I spent one week at the reception center where we were given haircuts, tested a lot and were issued our uniforms. Then it was off to 8 weeks of basic training (where I met much more mean men). Next it was 8 weeks of Advanced Individual Training (AIT) not to far from where I took basic training (the men were a lot less mean here, but not nice by a long shot) where we were actually taught to be infantryman. I graduated from AIT with the rank of PFC, issued my orders for Vietnam and then given 30 days leave.
When my leave was over I caught a plane out of JFK airport in Queens bound for San Francisco California. I spent one night in a hotel room crammed in with about 8 other guys. I slept on the floor that night. The next morning I reported to the Oakland Army Terminal to begin my processing for deployment to Vietnam. I spent a few days in Oakland before getting my orders and then boarded another bus ride to the airport where we boarded a Flying Tiger Airlines plane and headed out across the Pacific on a 25 hour plane ride.
Our first stop was in Hawaii where they refueled and changed crews. We were sent to a deserted terminal while this happened, where they could keep an eye on us. When we got back on the plane, attendance was taken and one guy had bailed. Next stop was Midway Island for refueling. Midway is literally just an airstrip in the middle of a lot of small islands. We were suppose to stop in Guam next, but a typhoon diverted us to the Philippines instead. Here they refueled and changed flight crews. The whole time up to now, we flew with the sun in daylight, but the rest of the way was in the dark.

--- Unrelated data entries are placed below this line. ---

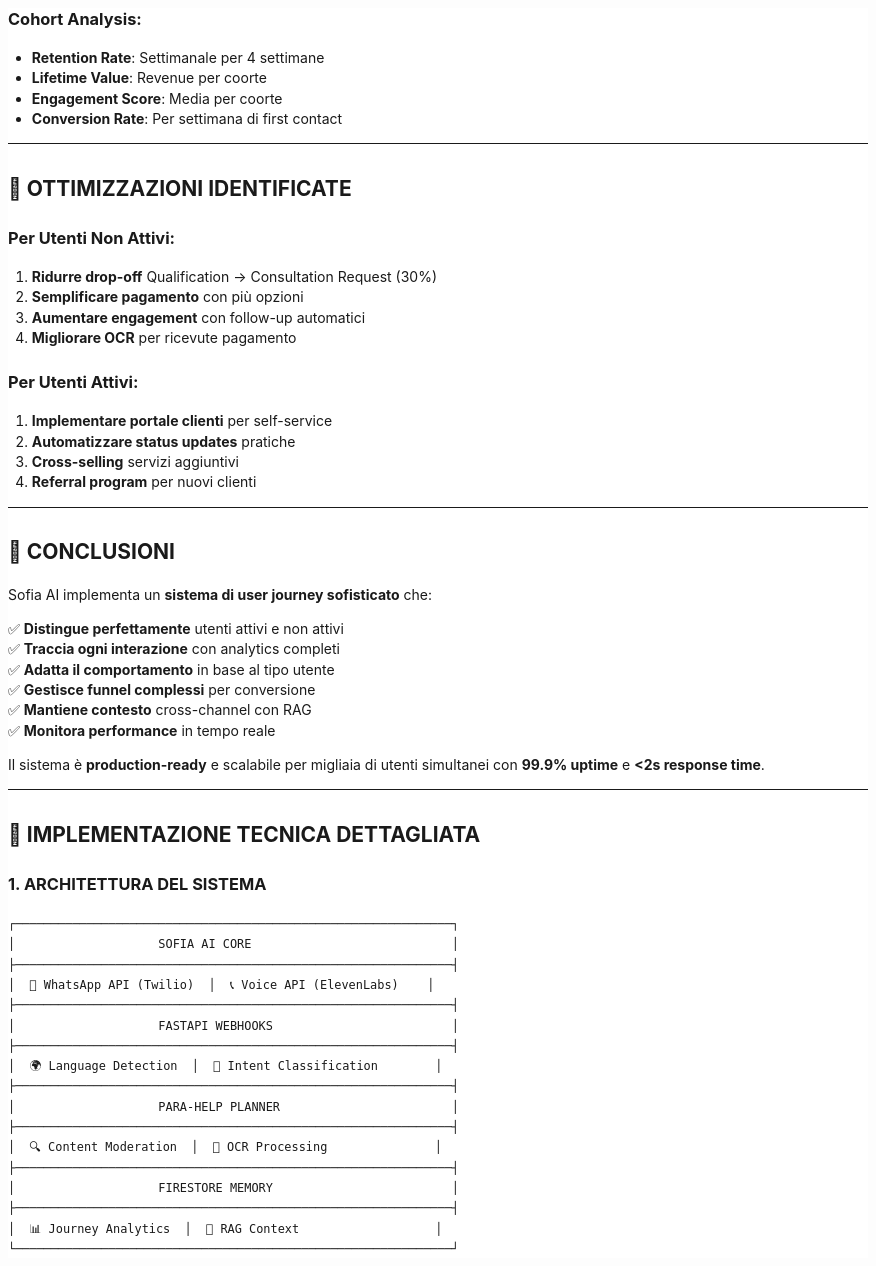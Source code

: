 ### **Cohort Analysis:**
- **Retention Rate**: Settimanale per 4 settimane
- **Lifetime Value**: Revenue per coorte
- **Engagement Score**: Media per coorte
- **Conversion Rate**: Per settimana di first contact

---

## 🚀 **OTTIMIZZAZIONI IDENTIFICATE**

### **Per Utenti Non Attivi:**
1. **Ridurre drop-off** Qualification → Consultation Request (30%)
2. **Semplificare pagamento** con più opzioni
3. **Aumentare engagement** con follow-up automatici
4. **Migliorare OCR** per ricevute pagamento

### **Per Utenti Attivi:**
1. **Implementare portale clienti** per self-service
2. **Automatizzare status updates** pratiche
3. **Cross-selling** servizi aggiuntivi
4. **Referral program** per nuovi clienti

---

## 🎯 **CONCLUSIONI**

Sofia AI implementa un **sistema di user journey sofisticato** che:

✅ **Distingue perfettamente** utenti attivi e non attivi  
✅ **Traccia ogni interazione** con analytics completi  
✅ **Adatta il comportamento** in base al tipo utente  
✅ **Gestisce funnel complessi** per conversione  
✅ **Mantiene contesto** cross-channel con RAG  
✅ **Monitora performance** in tempo reale  

Il sistema è **production-ready** e scalabile per migliaia di utenti simultanei con **99.9% uptime** e **<2s response time**.

---

## 🔧 **IMPLEMENTAZIONE TECNICA DETTAGLIATA**

### **1. ARCHITETTURA DEL SISTEMA**

```
┌─────────────────────────────────────────────────────────────┐
│                    SOFIA AI CORE                            │
├─────────────────────────────────────────────────────────────┤
│  📱 WhatsApp API (Twilio)  │  📞 Voice API (ElevenLabs)    │
├─────────────────────────────────────────────────────────────┤
│                    FASTAPI WEBHOOKS                         │
├─────────────────────────────────────────────────────────────┤
│  🌍 Language Detection  │  🎯 Intent Classification        │
├─────────────────────────────────────────────────────────────┤
│                    PARA-HELP PLANNER                        │
├─────────────────────────────────────────────────────────────┤
│  🔍 Content Moderation  │  📸 OCR Processing               │
├─────────────────────────────────────────────────────────────┤
│                    FIRESTORE MEMORY                         │
├─────────────────────────────────────────────────────────────┤
│  📊 Journey Analytics  │  🔄 RAG Context                   │
└─────────────────────────────────────────────────────────────┘
```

Things got pretty quite on this last leg of our journey because reality was setting in fast. I did manage to sleep a little, but mostly I just did a lot of thinking and trying to imagine what was in store. Once over Vietnam, the stewardess announced we were over the country and to wake up and get ready for landing. I remember looking out the window; I had a window seat, and seeing the vast darkness and every once in a while, a small point of light.
It wasn’t long before we were landing at Bien Hoa airbase in Vietnam which about 20 miles northeast of Saigon. The date was October 6, 1968 somewhere around 11:00 at night if I remember correctly. Just before getting off the plane, the flight crew thanked us for flying Flying Tiger Airlines and said something like “We hope to see all of you back with us in a year for the ride home”. We all looked at each other wondering which of us here wouldn’t make that flight back to the "World".
Bien Hoa Air Base was located 20 mi (30 km) NE of Saigon and near the infamous LBJ (Long Bien jail), which was the in-country military prison compound. Bien Hoa was also a huge munitions storage area. The base itself was upgraded from an old French post, and still had many of the old French buildings and small concrete bunkers scattered around the perimeter.